Right, I think I have my first approximation for the perfectly spherical, homogeneous, incompressible sphere of water at the triple point - I've derived a function that equates mass into surface acceleration (g). It's not pretty. I'll use the caret (^) to signify raising to a power. First the preamble:
1. Density (should be symbol
rho, but I can't be bothered to find it):
rho = m/v
2. Volume of a sphere:
v = 4/3 . pi . r^3
3. General equation for (magnitude) of force:
F = m.a
4. (Magnitude) of force between two masses at a distance r from their centres of mass:
F = G . m1 . m2 /r^2
5. Rearranging (1) for
m and substituting (2) for
v:
m = 4/3 . pi . rho . r^3
6. Rearranging (5) for
r:
r = ( 3 . m / 4 . pi . rho)^1/3
7. Rearranging (3) for
a and substituting (4) for
F and letting
m1 be the mass of the body of water (
m) and
m2 the mass upon which
F is being calculated (note that
m2 is cancelled out in the substitution):
a = G . m / r^2
8. Substitute (6) for r:
a = G . m / ( 3 . m / 4 . pi . rho) ^ 2/3
So, from (6) and (8) we can calculate the radius and surface acceleration due to gravity of our hypothetical planetary blob of water, given that
G and
pi are constant and
rho is too when our water is magically incompressible and not given to changing phase under inordinate pressure.

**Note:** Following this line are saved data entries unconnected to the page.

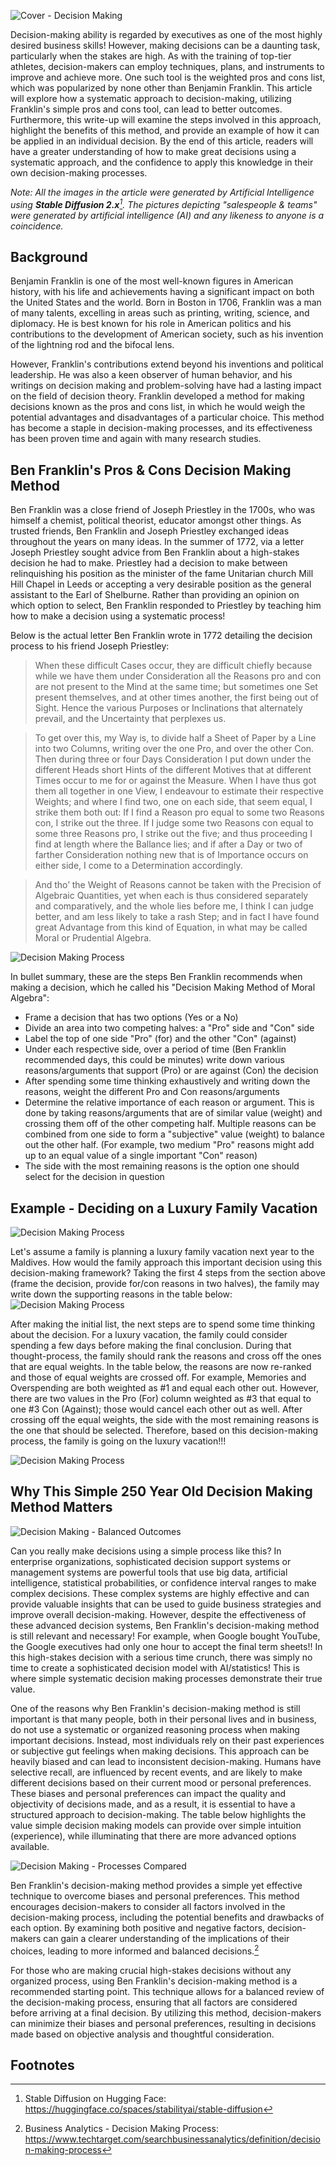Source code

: ![Cover - Decision Making](https://raw.githubusercontent.com/bartczernicki/Articles/main/20230326-Make-Great-Decisions-Using-Ben-Franklins-Pros-And-Cons-Method/Image-MakeGreatDecisions.png)

Decision-making ability is regarded by executives as one of the most highly desired business skills! However, making decisions can be a daunting task, particularly when the stakes are high. As with the training of top-tier athletes, decision-makers can employ techniques, plans, and instruments to improve and achieve more. One such tool is the weighted pros and cons list, which was popularized by none other than Benjamin Franklin. This article will explore how a systematic approach to decision-making, utilizing Franklin's simple pros and cons tool, can lead to better outcomes. Furthermore, this write-up will examine the steps involved in this approach, highlight the benefits of this method, and provide an example of how it can be applied in an individual decision. By the end of this article, readers will have a greater understanding of how to make great decisions using a systematic approach, and the confidence to apply this knowledge in their own decision-making processes.

*Note: All the images in the article were generated by Artificial Intelligence using **Stable Diffusion 2.x**[^1]. The pictures depicting "salespeople & teams" were generated by artificial intelligence (AI) and any likeness to anyone is a coincidence.*

## Background

Benjamin Franklin is one of the most well-known figures in American history, with his life and achievements having a significant impact on both the United States and the world. Born in Boston in 1706, Franklin was a man of many talents, excelling in areas such as printing, writing, science, and diplomacy. He is best known for his role in American politics and his contributions to the development of American society, such as his invention of the lightning rod and the bifocal lens.

However, Franklin's contributions extend beyond his inventions and political leadership. He was also a keen observer of human behavior, and his writings on decision making and problem-solving have had a lasting impact on the field of decision theory. Franklin developed a method for making decisions known as the pros and cons list, in which he would weigh the potential advantages and disadvantages of a particular choice. This method has become a staple in decision-making processes, and its effectiveness has been proven time and again with many research studies.

## Ben Franklin's Pros & Cons Decision Making Method

Ben Franklin was a close friend of Joseph Priestley in the 1700s, who was himself a chemist, political theorist, educator amongst other things. As trusted friends, Ben Franklin and Joseph Priestley exchanged ideas throughout the years on many ideas. In the summer of 1772, via a letter Joseph Priestley sought advice from Ben Franklin about a high-stakes decision he had to make. Priestley had a decision to make between relinquishing his position as the minister of the fame Unitarian church Mill Hill Chapel in Leeds or accepting a very desirable position as the general assistant to the Earl of Shelburne. Rather than providing an opinion on which option to select, Ben Franklin responded to Priestley by teaching him how to make a decision using a systematic process! 

Below is the actual letter Ben Franklin wrote in 1772 detailing the decision process to his friend Joseph Priestley:  
>When these difficult Cases occur, they are difficult chiefly because while we have them under Consideration all the Reasons pro and con are not present to the Mind at the same time; but sometimes one Set present themselves, and at other times another, the first being out of Sight. Hence the various Purposes or Inclinations that alternately prevail, and the Uncertainty that perplexes us.

>To get over this, my Way is, to divide half a Sheet of Paper by a Line into two Columns, writing over the one Pro, and over the other Con. Then during three or four Days Consideration I put down under the different Heads short Hints of the different Motives that at different Times occur to me for or against the Measure. When I have thus got them all together in one View, I endeavour to estimate their respective Weights; and where I find two, one on each side, that seem equal, I strike them both out: If I find a Reason pro equal to some two Reasons con, I strike out the three. If I judge some two Reasons con equal to some three Reasons pro, I strike out the five; and thus proceeding I find at length where the Ballance lies; and if after a Day or two of farther Consideration nothing new that is of Importance occurs on either side, I come to a Determination accordingly.

>And tho’ the Weight of Reasons cannot be taken with the Precision of Algebraic Quantities, yet when each is thus considered separately and comparatively, and the whole lies before me, I think I can judge better, and am less likely to take a rash Step; and in fact I have found great Advantage from this kind of Equation, in what may be called Moral or Prudential Algebra.

![Decision Making Process](https://raw.githubusercontent.com/bartczernicki/Articles/main/20230326-Make-Great-Decisions-Using-Ben-Franklins-Pros-And-Cons-Method/Image-BenFranklinDecisionMakingMethod.png)

In bullet summary, these are the steps Ben Franklin recommends when making a decision, which he called his "Decision Making Method of Moral Algebra":  
- Frame a decision that has two options (Yes or a No)
- Divide an area into two competing halves: a "Pro" side and "Con" side
- Label the top of one side "Pro" (for) and the other "Con" (against)
- Under each respective side, over a period of time (Ben Franklin recommended days, this could be minutes) write down various reasons/arguments that support (Pro) or are against (Con) the decision
- After spending some time thinking exhaustively and writing down the reasons, weight the different Pro and Con reasons/arguments
- Determine the relative importance of each reason or argument. This is done by taking reasons/arguments that are of similar value (weight) and crossing them off of the other competing half. Multiple reasons can be combined from one side to form a "subjective" value (weight) to balance out the other half. (For example, two medium "Pro" reasons might add up to an equal value of a single important "Con" reason)
- The side with the most remaining reasons is the option one should select for the decision in question

## Example - Deciding on a Luxury Family Vacation

![Decision Making Process](https://raw.githubusercontent.com/bartczernicki/Articles/main/20230326-Make-Great-Decisions-Using-Ben-Franklins-Pros-And-Cons-Method/Image-VacationDecisionMaking.png)

Let's assume a family is planning a luxury family vacation next year to the Maldives. How would the family approach this important decision using this decision-making framework? Taking the first 4 steps from the section above (frame the decision, provide for/con reasons in two halves), the family may write down the supporting reasons in the table below:
![Decision Making Process](https://raw.githubusercontent.com/bartczernicki/Articles/main/20230326-Make-Great-Decisions-Using-Ben-Franklins-Pros-And-Cons-Method/Image-VacationDecisionMaking-ProConList.png)

After making the initial list, the next steps are to spend some time thinking about the decision. For a luxury vacation, the family could consider spending a few days before making the final conclusion. During that thought-process, the family should rank the reasons and cross off the ones that are equal weights. In the table below, the reasons are now re-ranked and those of equal weights are crossed off. For example, Memories and Overspending are both weighted as #1 and equal each other out. However, there are two values in the Pro (For) column weighted as #3 that equal to one #3 Con (Against); those would cancel each other out as well. After crossing off the equal weights, the side with the most remaining reasons is the one that should be selected. Therefore, based on this decision-making process, the family is going on the luxury vacation!!!

![Decision Making Process](https://raw.githubusercontent.com/bartczernicki/Articles/main/20230326-Make-Great-Decisions-Using-Ben-Franklins-Pros-And-Cons-Method/Image-VacationDecisionMaking-ProConList-Ranked.png)

## Why This Simple 250 Year Old Decision Making Method Matters

![Decision Making - Balanced Outcomes](https://raw.githubusercontent.com/bartczernicki/Articles/main/20230326-Make-Great-Decisions-Using-Ben-Franklins-Pros-And-Cons-Method/Image-BalancedOutcomes.png)

Can you really make decisions using a simple process like this? In enterprise organizations, sophisticated decision support systems or management systems are powerful tools that use big data, artificial intelligence, statistical probabilities, or confidence interval ranges to make complex decisions. These complex systems are highly effective and can provide valuable insights that can be used to guide business strategies and improve overall decision-making. However, despite the effectiveness of these advanced decision systems, Ben Franklin's decision-making method is still relevant and necessary! For example, when Google bought YouTube, the Google executives had only one hour to accept the final term sheets!! In this high-stakes decision with a serious time crunch, there was simply no time to create a sophisticated decision model with AI/statistics! This is where simple systematic decision making processes demonstrate their true value.

One of the reasons why Ben Franklin's decision-making method is still important is that many people, both in their personal lives and in business, do not use a systematic or organized reasoning process when making important decisions. Instead, most individuals rely on their past experiences or subjective gut feelings when making decisions. This approach can be heavily biased and can lead to inconsistent decision-making. Humans have selective recall, are influenced by recent events, and are likely to make different decisions based on their current mood or personal preferences. These biases and personal preferences can impact the quality and objectivity of decisions made, and as a result, it is essential to have a structured approach to decision-making. The table below highlights the value simple decision making models can provide over simple intuition (experience), while illuminating that there are more advanced options available. 

![Decision Making - Processes Compared](https://raw.githubusercontent.com/bartczernicki/Articles/main/20230326-Make-Great-Decisions-Using-Ben-Franklins-Pros-And-Cons-Method/Image-DecisionMakingProcesses-Compared.png)

Ben Franklin's decision-making method provides a simple yet effective technique to overcome biases and personal preferences. This method encourages decision-makers to consider all factors involved in the decision-making process, including the potential benefits and drawbacks of each option. By examining both positive and negative factors, decision-makers can gain a clearer understanding of the implications of their choices, leading to more informed and balanced decisions.[^2]

For those who are making crucial high-stakes decisions without any organized process, using Ben Franklin's decision-making method is a recommended starting point. This technique allows for a balanced review of the decision-making process, ensuring that all factors are considered before arriving at a final decision. By utilizing this method, decision-makers can minimize their biases and personal preferences, resulting in decisions made based on objective analysis and thoughtful consideration.

## Footnotes
[^1]: Stable Diffusion on Hugging Face: https://huggingface.co/spaces/stabilityai/stable-diffusion 
[^2]: Business Analytics - Decision Making Process: https://www.techtarget.com/searchbusinessanalytics/definition/decision-making-process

Ideally, rearrange (8) to get m as a function of a and you can simply throw in whatever surface acceleration you want and get the mass required, but just playing around with these (plugging 999.84 kg/m^3 for
rho at the triple point, 6.67384x10^-11 m^3 kg^-1 s^-2 for
G), I get that a 100,000km diameter blob of water under these conditions would mass 5.2352x10^26kg and exert a surface acceleration due to gravity of 13.98 m/s^2.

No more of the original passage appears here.